Feds Worry That Legal Pot Will Be Too Cheap and Too Expensive

Since the Obama administration has not responded
in any substantive way to the impending legalization of marijuana
in Colorado and Washington, we must look elsewhere for clues to its
thinking. Judging from an October 2010 “fact
sheet
” about marijuana legalization prepared by the Office of
National Drug Control Policy (ONDCP), thinking may be
too charitable a description. The ONDCP warns that
“legalization would lower price, thereby increasing use.” As if
that’s a bad thing.
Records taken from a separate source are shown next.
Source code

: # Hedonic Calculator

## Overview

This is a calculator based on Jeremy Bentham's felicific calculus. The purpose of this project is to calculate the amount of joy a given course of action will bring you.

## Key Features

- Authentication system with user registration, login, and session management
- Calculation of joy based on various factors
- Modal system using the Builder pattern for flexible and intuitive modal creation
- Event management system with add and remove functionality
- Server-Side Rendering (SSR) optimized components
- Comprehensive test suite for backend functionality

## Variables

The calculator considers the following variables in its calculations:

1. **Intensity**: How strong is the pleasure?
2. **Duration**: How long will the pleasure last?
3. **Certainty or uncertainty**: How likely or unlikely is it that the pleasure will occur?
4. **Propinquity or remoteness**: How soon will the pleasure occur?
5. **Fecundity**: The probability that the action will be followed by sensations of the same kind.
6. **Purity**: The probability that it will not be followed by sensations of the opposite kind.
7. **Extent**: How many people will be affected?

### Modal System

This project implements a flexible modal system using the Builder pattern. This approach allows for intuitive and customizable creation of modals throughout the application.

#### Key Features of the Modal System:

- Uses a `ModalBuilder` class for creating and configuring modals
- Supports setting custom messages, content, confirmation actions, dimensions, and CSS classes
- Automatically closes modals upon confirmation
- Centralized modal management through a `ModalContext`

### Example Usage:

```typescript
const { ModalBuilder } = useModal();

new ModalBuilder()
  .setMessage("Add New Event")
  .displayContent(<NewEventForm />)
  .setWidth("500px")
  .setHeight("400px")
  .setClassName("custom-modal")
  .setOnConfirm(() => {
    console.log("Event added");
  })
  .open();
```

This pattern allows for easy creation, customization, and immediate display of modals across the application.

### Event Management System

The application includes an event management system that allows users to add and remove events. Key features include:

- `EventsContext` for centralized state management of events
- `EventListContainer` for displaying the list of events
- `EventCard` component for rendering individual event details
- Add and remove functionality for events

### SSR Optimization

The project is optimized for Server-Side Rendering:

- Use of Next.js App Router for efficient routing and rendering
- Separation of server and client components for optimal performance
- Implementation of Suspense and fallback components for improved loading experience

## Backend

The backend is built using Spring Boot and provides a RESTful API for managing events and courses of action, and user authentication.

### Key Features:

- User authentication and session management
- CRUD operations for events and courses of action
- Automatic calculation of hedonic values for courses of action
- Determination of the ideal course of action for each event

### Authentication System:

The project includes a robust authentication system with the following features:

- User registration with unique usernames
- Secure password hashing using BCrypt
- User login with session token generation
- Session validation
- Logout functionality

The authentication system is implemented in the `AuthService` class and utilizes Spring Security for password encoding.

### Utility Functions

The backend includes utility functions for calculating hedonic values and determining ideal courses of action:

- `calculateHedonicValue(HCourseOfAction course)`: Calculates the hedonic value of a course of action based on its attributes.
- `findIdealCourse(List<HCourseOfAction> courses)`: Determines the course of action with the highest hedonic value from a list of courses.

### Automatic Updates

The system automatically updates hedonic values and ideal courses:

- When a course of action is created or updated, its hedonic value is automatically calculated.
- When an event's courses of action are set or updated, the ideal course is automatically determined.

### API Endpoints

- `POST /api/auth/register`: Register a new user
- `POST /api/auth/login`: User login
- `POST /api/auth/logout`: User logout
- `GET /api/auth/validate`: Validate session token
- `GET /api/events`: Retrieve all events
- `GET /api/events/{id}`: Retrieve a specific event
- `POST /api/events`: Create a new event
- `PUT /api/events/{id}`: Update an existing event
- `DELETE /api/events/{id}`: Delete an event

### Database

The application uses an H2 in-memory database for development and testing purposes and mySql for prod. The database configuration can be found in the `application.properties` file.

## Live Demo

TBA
A rational calculus would count greater
consumer satisfaction and savings from lower prices as benefits of
legalization.

In any event, by the end of the fact sheet the ONDCP has stopped
worrying that “legalization would cause the price of marijuana to
plummet” and started worrying that the price would be too high—so
high that Mexican cartels, operating under the same legal and
practical constraints they face now, could beat it. The ONDCP says
“legalization would do little, if anything, to curb drug violence.”
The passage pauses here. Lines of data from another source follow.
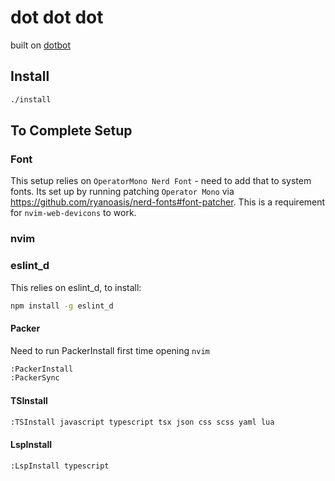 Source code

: # dot dot dot

built on [dotbot](https://github.com/anishathalye/dotbot)

## Install

```sh
./install
```

## To Complete Setup

### Font

This setup relies on `OperatorMono Nerd Font` - need to add that to system fonts.
Its set up by running patching `Operator Mono` via https://github.com/ryanoasis/nerd-fonts#font-patcher.
This is a requirement for `nvim-web-devicons` to work.

### nvim

### eslint_d

This relies on eslint_d, to install:

```sh
npm install -g eslint_d
```

#### Packer

Need to run PackerInstall first time opening `nvim`

```sh
:PackerInstall
:PackerSync
```

#### TSInstall

```sh
:TSInstall javascript typescript tsx json css scss yaml lua
```

#### LspInstall

```sh
:LspInstall typescript
```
One reason: “Under the most commonly proposed legalization
regime—one that imposes high taxes on marijuana—violent drug
cartels would simply undercut legal prices to keep their market
share.” So according to the federal government, the price of pot
will plummet following legalization while remaining above the
black-market level. Pot will be dangerously cheap yet dangerously
expensive at the same time. So the Obama administration admits that
marijuana legalization can do miracles.